▶ **Assigned task**
Copy exactly the lines of the data below, beginning with the line with "Was mich an" and ending with the line with "## From Sources". Pictures are to be omitted.

Stored data entries
=====
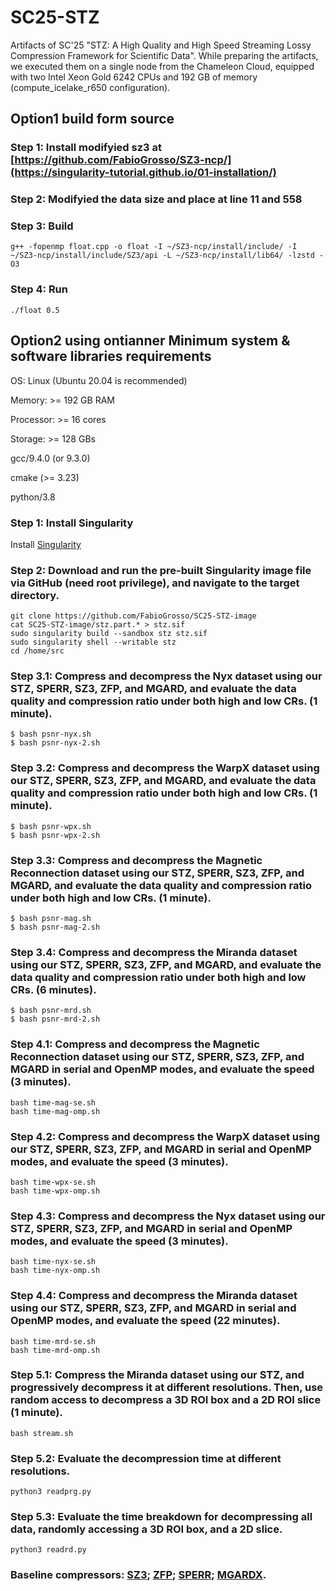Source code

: # SC25-STZ
Artifacts of SC'25 "STZ: A High Quality and High Speed Streaming Lossy Compression Framework for Scientific Data". While preparing the artifacts, we executed them on a single node from the Chameleon Cloud, equipped with two Intel Xeon Gold 6242 CPUs and 192 GB of memory (compute_icelake_r650 configuration).

## Option1 build form source
### Step 1: Install modifyied sz3 at [https://github.com/FabioGrosso/SZ3-ncp/](https://singularity-tutorial.github.io/01-installation/)
### Step 2: Modifyied the data size and place at line 11 and 558
### Step 3: Build
```
g++ -fopenmp float.cpp -o float -I ~/SZ3-ncp/install/include/ -I ~/SZ3-ncp/install/include/SZ3/api -L ~/SZ3-ncp/install/lib64/ -lzstd -O3
```
### Step 4: Run
```
./float 0.5
```

## Option2 using ontianner Minimum system & software libraries requirements
OS: Linux (Ubuntu 20.04 is recommended)

Memory: >= 192 GB RAM

Processor: >= 16 cores

Storage: >= 128 GBs

gcc/9.4.0 (or 9.3.0)

cmake (>= 3.23)

python/3.8

### Step 1: Install Singularity
Install [Singularity](https://singularity-tutorial.github.io/01-installation/)

### Step 2: Download and run the pre-built Singularity image file via GitHub (need root privilege), and navigate to the target directory.
```
git clone https://github.com/FabioGrosso/SC25-STZ-image
cat SC25-STZ-image/stz.part.* > stz.sif
sudo singularity build --sandbox stz stz.sif
sudo singularity shell --writable stz
cd /home/src
```


### Step 3.1: Compress and decompress the **Nyx** dataset using our STZ, SPERR, SZ3, ZFP, and MGARD, and evaluate the data quality and compression ratio under both **high** and **low** CRs. (1 minute).
```
$ bash psnr-nyx.sh
$ bash psnr-nyx-2.sh
```

### Step 3.2: Compress and decompress the **WarpX** dataset using our STZ, SPERR, SZ3, ZFP, and MGARD, and evaluate the data quality and compression ratio under both **high** and **low** CRs. (1 minute).
```
$ bash psnr-wpx.sh
$ bash psnr-wpx-2.sh
```
### Step 3.3: Compress and decompress the **Magnetic** **Reconnection** dataset using our STZ, SPERR, SZ3, ZFP, and MGARD, and evaluate the data quality and compression ratio under both **high** and **low** CRs. (1 minute).
```
$ bash psnr-mag.sh
$ bash psnr-mag-2.sh
```
### Step 3.4: Compress and decompress the **Miranda** dataset using our STZ, SPERR, SZ3, ZFP, and MGARD, and evaluate the data quality and compression ratio under both **high** and **low** CRs. (6 minutes).
```
$ bash psnr-mrd.sh
$ bash psnr-mrd-2.sh
```

### Step 4.1: Compress and decompress the Magnetic Reconnection dataset using our STZ, SPERR, SZ3, ZFP, and MGARD in serial and OpenMP modes, and evaluate the speed (3 minutes).
```
bash time-mag-se.sh
bash time-mag-omp.sh
```
### Step 4.2: Compress and decompress the WarpX dataset using our STZ, SPERR, SZ3, ZFP, and MGARD in serial and OpenMP modes, and evaluate the speed (3 minutes).
```
bash time-wpx-se.sh
bash time-wpx-omp.sh
```
### Step 4.3: Compress and decompress the Nyx dataset using our STZ, SPERR, SZ3, ZFP, and MGARD in serial and OpenMP modes, and evaluate the speed (3 minutes).
```
bash time-nyx-se.sh
bash time-nyx-omp.sh
```
### Step 4.4: Compress and decompress the Miranda dataset using our STZ, SPERR, SZ3, ZFP, and MGARD in serial and OpenMP modes, and evaluate the speed (22 minutes).
```
bash time-mrd-se.sh
bash time-mrd-omp.sh
```

### Step 5.1: Compress the Miranda dataset using our STZ, and progressively decompress it at different resolutions. Then, use random access to decompress a 3D ROI box and a 2D ROI slice (1 minute).
```
bash stream.sh 
```
### Step 5.2: Evaluate the decompression time at different resolutions.
```
python3 readprg.py
```
### Step 5.3: Evaluate the time breakdown for decompressing all data, randomly accessing a 3D ROI box, and a 2D slice.
```
python3 readrd.py 
```

### Baseline compressors: [SZ3](https://github.com/szcompressor/SZ3.git); [ZFP](https://github.com/LLNL/zfp); [SPERR](https://github.com/NCAR/SPERR); [MGARDX](https://github.com/CODARcode/MGARD/tree/master).

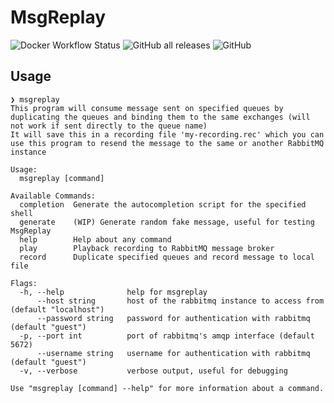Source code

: # MsgReplay

![Docker Workflow Status](https://img.shields.io/github/actions/workflow/status/thisdevdane/msgreplay/docker.yaml?label=container)
![GitHub all releases](https://img.shields.io/github/downloads/thisdevdane/msgreplay/total)
![GitHub](https://img.shields.io/github/license/thisdevdane/msgreplay)

## Usage

```
❯ msgreplay
This program will consume message sent on specified queues by duplicating the queues and binding them to the same exchanges (will not work if sent directly to the queue name)
It will save this in a recording file 'my-recording.rec' which you can use this program to resend the message to the same or another RabbitMQ instance

Usage:
  msgreplay [command]

Available Commands:
  completion  Generate the autocompletion script for the specified shell
  generate    (WIP) Generate random fake message, useful for testing MsgReplay
  help        Help about any command
  play        Playback recording to RabbitMQ message broker
  record      Duplicate specified queues and record message to local file

Flags:
  -h, --help              help for msgreplay
      --host string       host of the rabbitmq instance to access from (default "localhost")
      --password string   password for authentication with rabbitmq (default "guest")
  -p, --port int          port of rabbitmq's amqp interface (default 5672)
      --username string   username for authentication with rabbitmq (default "guest")
  -v, --verbose           verbose output, useful for debugging

Use "msgreplay [command] --help" for more information about a command.
```

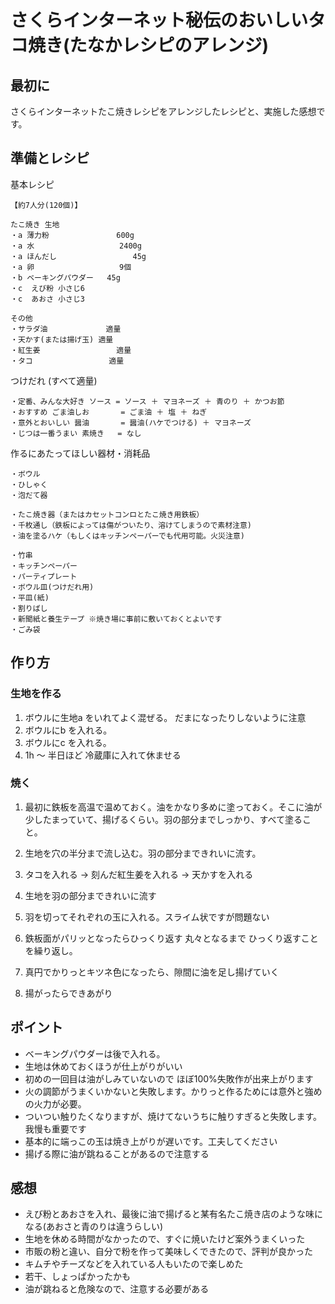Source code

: 
# さくらインターネット秘伝のおいしいタコ焼き(たなかレシピのアレンジ)

## 最初に

さくらインターネットたこ焼きレシピをアレンジしたレシピと、実施した感想です。

## 準備とレシピ

基本レシピ
```
【約7人分(120個)】

たこ焼き 生地
・a 薄力粉               600g
・a 水                   2400g
・a ほんだし                 45g
・a 卵                   9個
・b ベーキングパウダー   45g
・c  えび粉 小さじ6
・c  あおさ 小さじ3

その他
・サラダ油             適量
・天かす(または揚げ玉) 適量
・紅生姜                 適量
・タコ                 適量
```

つけだれ (すべて適量)
```
・定番、みんな大好き ソース = ソース ＋ マヨネーズ ＋ 青のり ＋ かつお節
・おすすめ ごま油しお       = ごま油 ＋ 塩 ＋ ねぎ
・意外とおいしい 醤油       = 醤油(ハケでつける) ＋ マヨネーズ
・じつは一番うまい 素焼き   = なし
```
作るにあたってほしい器材・消耗品
```
・ボウル
・ひしゃく
・泡だて器

・たこ焼き器（またはカセットコンロとたこ焼き用鉄板）
・千枚通し（鉄板によっては傷がついたり、溶けてしまうので素材注意)
・油を塗るハケ（もしくはキッチンペーパーでも代用可能。火災注意)

・竹串
・キッチンペーパー
・パーティプレート
・ボウル皿(つけだれ用)
・平皿(紙)
・割りばし
・新聞紙と養生テープ ※焼き場に事前に敷いておくとよいです
・ごみ袋
```

## 作り方

### 生地を作る

1. ボウルに生地a をいれてよく混ぜる。 だまになったりしないように注意
2. ボウルにb を入れる。
3. ボウルにc を入れる。
4. 1h ～ 半日ほど 冷蔵庫に入れて休ませる

### 焼く

1. 最初に鉄板を高温で温めておく。油をかなり多めに塗っておく。そこに油が少したまっていて、揚げるくらい。羽の部分までしっかり、すべて塗ること。

2. 生地を穴の半分まで流し込む。羽の部分まできれいに流す。

3. タコを入れる → 刻んだ紅生姜を入れる → 天かすを入れる

4. 生地を羽の部分まできれいに流す

5. 羽を切ってそれぞれの玉に入れる。スライム状ですが問題ない

6. 鉄板面がパリッとなったらひっくり返す 丸々となるまで ひっくり返すことを繰り返し。

7. 真円でかりっとキツネ色になったら、隙間に油を足し揚げていく

8. 揚がったらできあがり

## ポイント


* ベーキングパウダーは後で入れる。
* 生地は休めておくほうが仕上がりがいい
* 初めの一回目は油がしみていないので ほぼ100%失敗作が出来上がります
* 火の調節がうまくいかないと失敗します。かりっと作るためには意外と強めの火力が必要。
* ついつい触りたくなりますが、焼けてないうちに触りすぎると失敗します。我慢も重要です
* 基本的に端っこの玉は焼き上がりが遅いです。工夫してください
* 揚げる際に油が跳ねることがあるので注意する


## 感想
* えび粉とあおさを入れ、最後に油で揚げると某有名たこ焼き店のような味になる(あおさと青のりは違うらしい)
* 生地を休める時間がなかったので、すぐに焼いたけど案外うまくいった
* 市販の粉と違い、自分で粉を作って美味しくできたので、評判が良かった
* キムチやチーズなどを入れている人もいたので楽しめた
* 若干、しょっぱかったかも
* 油が跳ねると危険なので、注意する必要がある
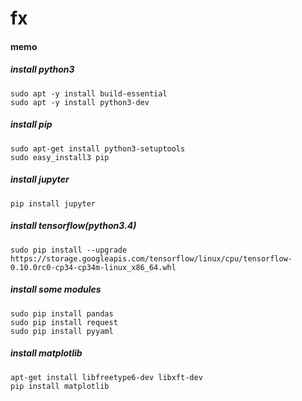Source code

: # fx

#### memo

##### install python3
```
sudo apt -y install build-essential
sudo apt -y install python3-dev
```

##### install pip
```
sudo apt-get install python3-setuptools
sudo easy_install3 pip
```

##### install jupyter
```
pip install jupyter
```

##### install tensorflow(python3.4)
```
sudo pip install --upgrade https://storage.googleapis.com/tensorflow/linux/cpu/tensorflow-0.10.0rc0-cp34-cp34m-linux_x86_64.whl
```

##### install some modules 
```
sudo pip install pandas
sudo pip install request 
sudo pip install pyyaml
```

##### install matplotlib
```
apt-get install libfreetype6-dev libxft-dev
pip install matplotlib
```

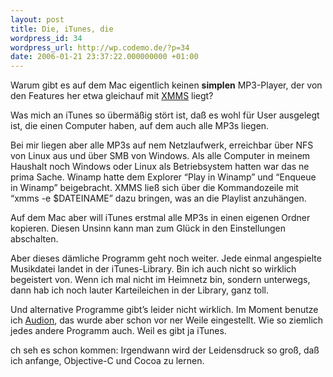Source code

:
 ```yaml
---
layout: post
title: Die, iTunes, die
wordpress_id: 34
wordpress_url: http://wp.codemo.de/?p=34
date: 2006-01-21 23:37:22.000000000 +01:00
---
```

Warum gibt es auf dem Mac eigentlich keinen **simplen** MP3-Player, der von den Features her etwa gleichauf mit [XMMS](http://www.xmms.org/) liegt?

Was mich an iTunes so übermäßig stört ist, daß es wohl für User ausgelegt ist, die einen Computer haben, auf dem auch alle MP3s liegen.

Bei mir liegen aber alle MP3s auf nem Netzlaufwerk, erreichbar über NFS von Linux aus und über SMB von Windows. Als alle Computer in meinem Haushalt noch Windows oder Linux als Betriebsystem hatten war das ne prima Sache. Winamp hatte dem Explorer &#8220;Play in Winamp&#8221; und &#8220;Enqueue in Winamp&#8221; beigebracht. XMMS ließ sich über die Kommandozeile mit &#8220;xmms -e $DATEINAME&#8221; dazu bringen, was an die Playlist anzuhängen.

Auf dem Mac aber will iTunes erstmal alle MP3s in einen eigenen Ordner kopieren. Diesen Unsinn kann man zum Glück in den Einstellungen abschalten.

Aber dieses dämliche Programm geht noch weiter. Jede einmal angespielte Musikdatei landet in der iTunes-Library. Bin ich auch nicht so wirklich begeistert von. Wenn ich mal nicht im Heimnetz bin, sondern unterwegs, dann hab ich noch lauter Karteileichen in der Library, ganz toll.

Und alternative Programme gibt&#8217;s leider nicht wirklich. Im Moment benutze ich [Audion](http://www.panic.com/audion/), das wurde aber schon vor ner Weile eingestellt. Wie so ziemlich jedes andere Programm auch. Weil es gibt ja iTunes.

ch seh es schon kommen: Irgendwann wird der Leidensdruck so groß, daß ich anfange, Objective-C und Cocoa zu lernen.
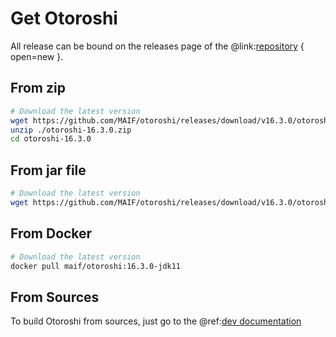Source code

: # Get Otoroshi

All release can be bound on the releases page of the @link:[repository](https://github.com/MAIF/otoroshi/releases) { open=new }.

## From zip

```sh
# Download the latest version
wget https://github.com/MAIF/otoroshi/releases/download/v16.3.0/otoroshi-16.3.0.zip
unzip ./otoroshi-16.3.0.zip
cd otoroshi-16.3.0
```

## From jar file

```sh
# Download the latest version
wget https://github.com/MAIF/otoroshi/releases/download/v16.3.0/otoroshi.jar
```

## From Docker

```sh
# Download the latest version
docker pull maif/otoroshi:16.3.0-jdk11
```

## From Sources

To build Otoroshi from sources, just go to the @ref:[dev documentation](../dev.md)
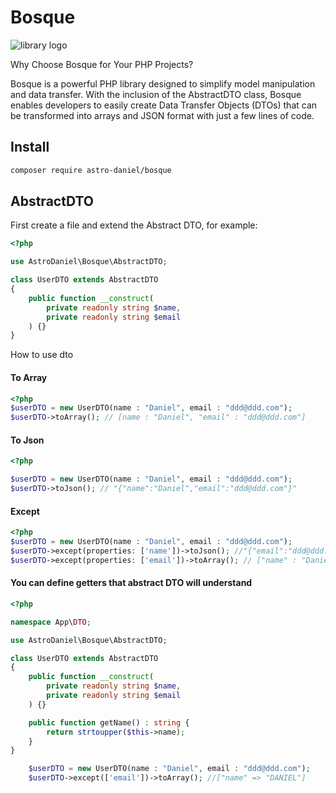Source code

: # Bosque
![library logo](https://64.media.tumblr.com/77eeba3ea288877e2634f2584599a09b/e5cfc0461d08ef56-e3/s250x400/7bcb25818c3b34b69a11113cdbfdf733f21ab8de.pnj)

Why Choose Bosque for Your PHP Projects?

Bosque is a powerful PHP library designed to simplify model manipulation and data transfer. With the inclusion of the AbstractDTO class, Bosque enables developers to easily create Data Transfer Objects (DTOs) that can be transformed into arrays and JSON format with just a few lines of code.

## Install
```bash
composer require astro-daniel/bosque
```

## AbstractDTO
First create a file and extend the Abstract DTO, for example:
```php
<?php

use AstroDaniel\Bosque\AbstractDTO;

class UserDTO extends AbstractDTO
{
    public function __construct(
        private readonly string $name,
        private readonly string $email
    ) {}
}
```
How to use dto
#### To Array
```php
<?php
$userDTO = new UserDTO(name : "Daniel", email : "ddd@ddd.com");
$userDTO->toArray(); // [name : "Daniel", "email" : "ddd@ddd.com"]
```
#### To Json
```php
<?php

$userDTO = new UserDTO(name : "Daniel", email : "ddd@ddd.com");
$userDTO->toJson(); // "{"name":"Daniel","email":"ddd@ddd.com"}"
```

#### Except
```php
<?php
$userDTO = new UserDTO(name : "Daniel", email : "ddd@ddd.com");
$userDTO->except(properties: ['name'])->toJson(); //"{"email":"ddd@ddd.com"}"
$userDTO->except(properties: ['email'])->toArray(); // ["name" : "Daniel"]
```
#### You can define getters that abstract DTO will understand
```php
<?php

namespace App\DTO;

use AstroDaniel\Bosque\AbstractDTO;

class UserDTO extends AbstractDTO
{
    public function __construct(
        private readonly string $name,
        private readonly string $email
    ) {}

    public function getName() : string {
        return strtoupper($this->name);
    }
}

    $userDTO = new UserDTO(name : "Daniel", email : "ddd@ddd.com");
    $userDTO->except(['email'])->toArray(); //["name" => "DANIEL"]
```


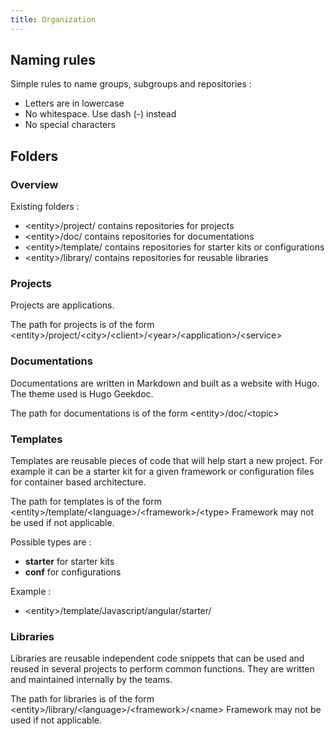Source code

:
 ```yaml
---
title: Organization
---
```


## Naming rules

Simple rules to name groups, subgroups and repositories : 

- Letters are in lowercase
- No whitespace. Use dash (-) instead
- No special characters

## Folders

### Overview

Existing folders : 
- \<entity\>/project/ contains repositories for projects
- \<entity\>/doc/ contains repositories for documentations
- \<entity\>/template/ contains repositories for starter kits or configurations
- \<entity\>/library/ contains repositories for reusable libraries

### Projects

Projects are applications.

The path for projects is of the form \<entity\>/project/\<city\>/\<client\>/\<year\>/\<application\>/\<service\>

### Documentations

Documentations are written in Markdown and built as a website with Hugo.
The theme used is Hugo Geekdoc.

The path for documentations is of the form \<entity\>/doc/\<topic\>

### Templates

Templates are reusable pieces of code that will help start a new project.
For example it can be a starter kit for a given framework or configuration files for container based architecture. 

The path for templates is of the form \<entity\>/template/\<language\>/\<framework\>/\<type\>
Framework may not be used if not applicable.

Possible types are : 
- **starter** for starter kits
- **conf** for configurations

Example : 
- \<entity\>/template/Javascript/angular/starter/

### Libraries

Libraries are reusable independent code snippets that can be used and reused in several projects to perform common functions.
They are written and maintained internally by the teams.

The path for libraries is of the form \<entity\>/library/\<language\>/\<framework\>/\<name\>
Framework may not be used if not applicable.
=====
▶ **Solution to this problem**
Was mich an iTunes so übermäßig stört ist, daß es wohl für User ausgelegt ist, die einen Computer haben, auf dem auch alle MP3s liegen.

Bei mir liegen aber alle MP3s auf nem Netzlaufwerk, erreichbar über NFS von Linux aus und über SMB von Windows. Als alle Computer in meinem Haushalt noch Windows oder Linux als Betriebsystem hatten war das ne prima Sache. Winamp hatte dem Explorer &#8220;Play in Winamp&#8221; und &#8220;Enqueue in Winamp&#8221; beigebracht. XMMS ließ sich über die Kommandozeile mit &#8220;xmms -e $DATEINAME&#8221; dazu bringen, was an die Playlist anzuhängen.

Auf dem Mac aber will iTunes erstmal alle MP3s in einen eigenen Ordner kopieren. Diesen Unsinn kann man zum Glück in den Einstellungen abschalten.

Aber dieses dämliche Programm geht noch weiter. Jede einmal angespielte Musikdatei landet in der iTunes-Library. Bin ich auch nicht so wirklich begeistert von. Wenn ich mal nicht im Heimnetz bin, sondern unterwegs, dann hab ich noch lauter Karteileichen in der Library, ganz toll.

Und alternative Programme gibt&#8217;s leider nicht wirklich. Im Moment benutze ich [Audion](http://www.panic.com/audion/), das wurde aber schon vor ner Weile eingestellt. Wie so ziemlich jedes andere Programm auch. Weil es gibt ja iTunes.

ch seh es schon kommen: Irgendwann wird der Leidensdruck so groß, daß ich anfange, Objective-C und Cocoa zu lernen.
Source code

: # Get Otoroshi

All release can be bound on the releases page of the @link:[repository](https://github.com/MAIF/otoroshi/releases) { open=new }.

## From zip

```sh
# Download the latest version
wget https://github.com/MAIF/otoroshi/releases/download/v16.3.0/otoroshi-16.3.0.zip
unzip ./otoroshi-16.3.0.zip
cd otoroshi-16.3.0
```

## From jar file

```sh
# Download the latest version
wget https://github.com/MAIF/otoroshi/releases/download/v16.3.0/otoroshi.jar
```

## From Docker

```sh
# Download the latest version
docker pull maif/otoroshi:16.3.0-jdk11
```

## From Sources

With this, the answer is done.